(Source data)
○ ○ ○ ○ ○

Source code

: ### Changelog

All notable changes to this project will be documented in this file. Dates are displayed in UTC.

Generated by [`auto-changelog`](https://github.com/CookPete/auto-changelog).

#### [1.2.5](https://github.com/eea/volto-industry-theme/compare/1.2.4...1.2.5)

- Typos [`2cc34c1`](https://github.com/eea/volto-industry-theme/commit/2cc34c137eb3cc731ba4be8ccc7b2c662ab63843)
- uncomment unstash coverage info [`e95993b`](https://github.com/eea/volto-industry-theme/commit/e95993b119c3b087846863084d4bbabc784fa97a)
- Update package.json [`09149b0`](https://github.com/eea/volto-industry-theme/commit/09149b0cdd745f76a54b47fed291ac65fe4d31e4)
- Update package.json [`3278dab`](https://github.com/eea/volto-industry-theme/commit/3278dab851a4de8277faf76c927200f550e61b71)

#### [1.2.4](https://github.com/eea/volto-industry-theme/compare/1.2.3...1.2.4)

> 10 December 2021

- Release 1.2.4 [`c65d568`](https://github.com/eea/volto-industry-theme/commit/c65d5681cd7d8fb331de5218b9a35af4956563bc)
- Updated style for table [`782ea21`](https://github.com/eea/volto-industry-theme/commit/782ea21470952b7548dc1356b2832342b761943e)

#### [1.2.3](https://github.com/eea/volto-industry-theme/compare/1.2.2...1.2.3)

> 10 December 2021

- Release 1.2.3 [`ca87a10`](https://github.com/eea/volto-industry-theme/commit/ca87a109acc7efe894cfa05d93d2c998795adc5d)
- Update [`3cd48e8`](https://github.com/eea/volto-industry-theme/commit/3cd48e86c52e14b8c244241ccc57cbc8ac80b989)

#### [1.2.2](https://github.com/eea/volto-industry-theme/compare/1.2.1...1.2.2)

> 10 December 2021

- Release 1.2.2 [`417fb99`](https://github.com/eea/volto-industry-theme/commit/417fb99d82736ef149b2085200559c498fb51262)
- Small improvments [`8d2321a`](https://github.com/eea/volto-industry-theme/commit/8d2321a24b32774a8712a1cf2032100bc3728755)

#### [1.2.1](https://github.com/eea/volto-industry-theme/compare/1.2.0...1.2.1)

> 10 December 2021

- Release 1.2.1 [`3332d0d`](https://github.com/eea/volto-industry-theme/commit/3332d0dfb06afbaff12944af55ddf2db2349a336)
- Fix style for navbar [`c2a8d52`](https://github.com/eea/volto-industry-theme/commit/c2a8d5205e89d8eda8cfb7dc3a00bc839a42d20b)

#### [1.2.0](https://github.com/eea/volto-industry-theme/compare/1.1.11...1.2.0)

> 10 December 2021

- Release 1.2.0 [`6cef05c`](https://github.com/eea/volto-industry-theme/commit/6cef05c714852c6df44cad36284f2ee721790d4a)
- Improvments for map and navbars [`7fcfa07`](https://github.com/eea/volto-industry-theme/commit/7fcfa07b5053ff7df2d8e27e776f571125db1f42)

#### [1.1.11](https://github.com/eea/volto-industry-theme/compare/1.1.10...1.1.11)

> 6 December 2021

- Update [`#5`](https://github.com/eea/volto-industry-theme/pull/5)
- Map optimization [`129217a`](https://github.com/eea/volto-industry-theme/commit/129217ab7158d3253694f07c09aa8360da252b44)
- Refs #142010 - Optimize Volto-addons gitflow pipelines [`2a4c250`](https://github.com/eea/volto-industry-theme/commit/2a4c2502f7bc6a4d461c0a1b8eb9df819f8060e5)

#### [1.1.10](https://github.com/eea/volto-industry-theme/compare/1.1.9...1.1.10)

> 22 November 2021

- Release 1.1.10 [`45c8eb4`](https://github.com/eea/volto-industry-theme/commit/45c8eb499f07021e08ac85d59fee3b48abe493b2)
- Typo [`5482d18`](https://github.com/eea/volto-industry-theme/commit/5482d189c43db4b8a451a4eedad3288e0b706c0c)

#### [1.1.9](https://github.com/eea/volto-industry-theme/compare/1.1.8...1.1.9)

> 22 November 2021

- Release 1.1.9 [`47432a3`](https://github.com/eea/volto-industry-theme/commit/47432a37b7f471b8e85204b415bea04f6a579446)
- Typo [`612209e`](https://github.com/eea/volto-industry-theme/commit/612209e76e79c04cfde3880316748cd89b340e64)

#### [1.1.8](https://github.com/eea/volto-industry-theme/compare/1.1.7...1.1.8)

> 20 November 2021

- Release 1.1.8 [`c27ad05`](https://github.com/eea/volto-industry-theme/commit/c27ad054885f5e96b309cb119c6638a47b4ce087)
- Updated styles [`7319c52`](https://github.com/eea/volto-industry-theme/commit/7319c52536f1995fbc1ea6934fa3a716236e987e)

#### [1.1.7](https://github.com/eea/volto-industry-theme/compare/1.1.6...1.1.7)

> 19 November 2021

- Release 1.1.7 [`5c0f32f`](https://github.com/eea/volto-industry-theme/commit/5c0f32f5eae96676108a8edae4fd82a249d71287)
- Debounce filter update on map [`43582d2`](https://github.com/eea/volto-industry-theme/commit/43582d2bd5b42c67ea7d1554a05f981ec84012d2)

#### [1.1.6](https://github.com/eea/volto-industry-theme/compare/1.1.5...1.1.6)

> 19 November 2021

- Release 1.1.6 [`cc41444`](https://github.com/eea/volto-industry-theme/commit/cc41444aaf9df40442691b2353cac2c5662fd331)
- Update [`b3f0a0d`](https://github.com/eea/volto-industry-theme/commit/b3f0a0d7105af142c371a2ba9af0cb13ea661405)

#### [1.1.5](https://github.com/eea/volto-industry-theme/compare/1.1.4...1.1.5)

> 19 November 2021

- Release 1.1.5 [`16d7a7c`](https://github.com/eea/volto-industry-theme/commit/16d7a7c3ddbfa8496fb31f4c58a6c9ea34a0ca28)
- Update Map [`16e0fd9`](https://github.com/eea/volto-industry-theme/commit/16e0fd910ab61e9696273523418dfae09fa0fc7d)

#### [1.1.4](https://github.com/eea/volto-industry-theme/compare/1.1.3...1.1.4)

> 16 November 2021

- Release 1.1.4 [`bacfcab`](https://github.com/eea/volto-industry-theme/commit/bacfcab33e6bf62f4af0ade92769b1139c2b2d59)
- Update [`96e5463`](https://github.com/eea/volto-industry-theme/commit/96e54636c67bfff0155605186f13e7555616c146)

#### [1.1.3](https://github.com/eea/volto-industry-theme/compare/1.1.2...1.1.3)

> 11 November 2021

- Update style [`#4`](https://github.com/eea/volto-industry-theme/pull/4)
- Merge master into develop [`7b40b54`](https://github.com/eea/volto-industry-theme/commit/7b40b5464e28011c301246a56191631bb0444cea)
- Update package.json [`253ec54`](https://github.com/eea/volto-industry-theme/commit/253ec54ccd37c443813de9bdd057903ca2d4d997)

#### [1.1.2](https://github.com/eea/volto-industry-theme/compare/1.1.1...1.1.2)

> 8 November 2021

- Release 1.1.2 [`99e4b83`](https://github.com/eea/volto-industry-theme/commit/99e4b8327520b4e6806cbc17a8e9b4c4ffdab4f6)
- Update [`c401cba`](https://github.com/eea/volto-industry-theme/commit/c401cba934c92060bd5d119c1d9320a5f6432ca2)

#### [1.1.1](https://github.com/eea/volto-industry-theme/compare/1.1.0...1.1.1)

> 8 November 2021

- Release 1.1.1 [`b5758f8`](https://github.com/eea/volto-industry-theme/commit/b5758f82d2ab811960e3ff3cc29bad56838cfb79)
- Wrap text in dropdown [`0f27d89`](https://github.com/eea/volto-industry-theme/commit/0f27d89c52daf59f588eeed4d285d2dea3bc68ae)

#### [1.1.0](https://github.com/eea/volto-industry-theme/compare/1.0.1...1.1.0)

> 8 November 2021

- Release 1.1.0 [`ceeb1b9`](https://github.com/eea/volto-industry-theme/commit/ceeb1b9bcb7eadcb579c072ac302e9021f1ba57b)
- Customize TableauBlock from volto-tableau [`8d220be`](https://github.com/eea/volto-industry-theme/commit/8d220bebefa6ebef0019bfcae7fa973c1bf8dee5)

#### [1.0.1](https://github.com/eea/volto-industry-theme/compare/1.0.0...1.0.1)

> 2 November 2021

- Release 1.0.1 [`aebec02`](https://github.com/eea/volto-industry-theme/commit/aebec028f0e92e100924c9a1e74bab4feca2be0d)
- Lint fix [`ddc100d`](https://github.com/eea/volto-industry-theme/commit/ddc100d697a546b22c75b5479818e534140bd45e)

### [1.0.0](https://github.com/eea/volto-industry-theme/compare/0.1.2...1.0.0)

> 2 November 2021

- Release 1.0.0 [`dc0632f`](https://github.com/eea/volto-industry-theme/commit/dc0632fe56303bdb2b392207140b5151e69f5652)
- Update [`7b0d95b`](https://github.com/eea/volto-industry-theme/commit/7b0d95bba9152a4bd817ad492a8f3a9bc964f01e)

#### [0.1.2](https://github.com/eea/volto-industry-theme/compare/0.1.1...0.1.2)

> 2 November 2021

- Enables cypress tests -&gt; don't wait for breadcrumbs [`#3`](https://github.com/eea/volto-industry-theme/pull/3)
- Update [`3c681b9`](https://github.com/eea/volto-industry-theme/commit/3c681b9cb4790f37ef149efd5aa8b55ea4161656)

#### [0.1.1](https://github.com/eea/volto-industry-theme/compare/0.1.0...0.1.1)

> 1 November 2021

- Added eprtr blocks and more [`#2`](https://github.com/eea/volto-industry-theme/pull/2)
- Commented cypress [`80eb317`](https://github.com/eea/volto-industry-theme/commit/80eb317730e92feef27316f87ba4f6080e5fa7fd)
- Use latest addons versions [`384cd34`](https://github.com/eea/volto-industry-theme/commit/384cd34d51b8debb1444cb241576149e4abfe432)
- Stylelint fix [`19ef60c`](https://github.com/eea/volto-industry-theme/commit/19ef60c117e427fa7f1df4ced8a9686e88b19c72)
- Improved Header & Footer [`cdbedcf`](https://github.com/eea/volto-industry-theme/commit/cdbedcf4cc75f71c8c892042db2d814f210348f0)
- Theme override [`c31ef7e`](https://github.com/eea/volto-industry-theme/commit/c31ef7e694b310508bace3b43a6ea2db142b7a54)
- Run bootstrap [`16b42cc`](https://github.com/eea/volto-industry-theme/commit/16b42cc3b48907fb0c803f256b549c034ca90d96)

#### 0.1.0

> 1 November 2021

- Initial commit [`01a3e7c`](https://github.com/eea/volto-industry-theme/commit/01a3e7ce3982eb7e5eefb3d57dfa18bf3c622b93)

○ ○ ○ ○ ○

Problem —
Return every line from the entries above that includes the word "Updated".

Answer —
- Updated style for table [`782ea21`](https://github.com/eea/volto-industry-theme/commit/782ea21470952b7548dc1356b2832342b761943e)
- Updated styles [`7319c52`](https://github.com/eea/volto-industry-theme/commit/7319c52536f1995fbc1ea6934fa3a716236e987e)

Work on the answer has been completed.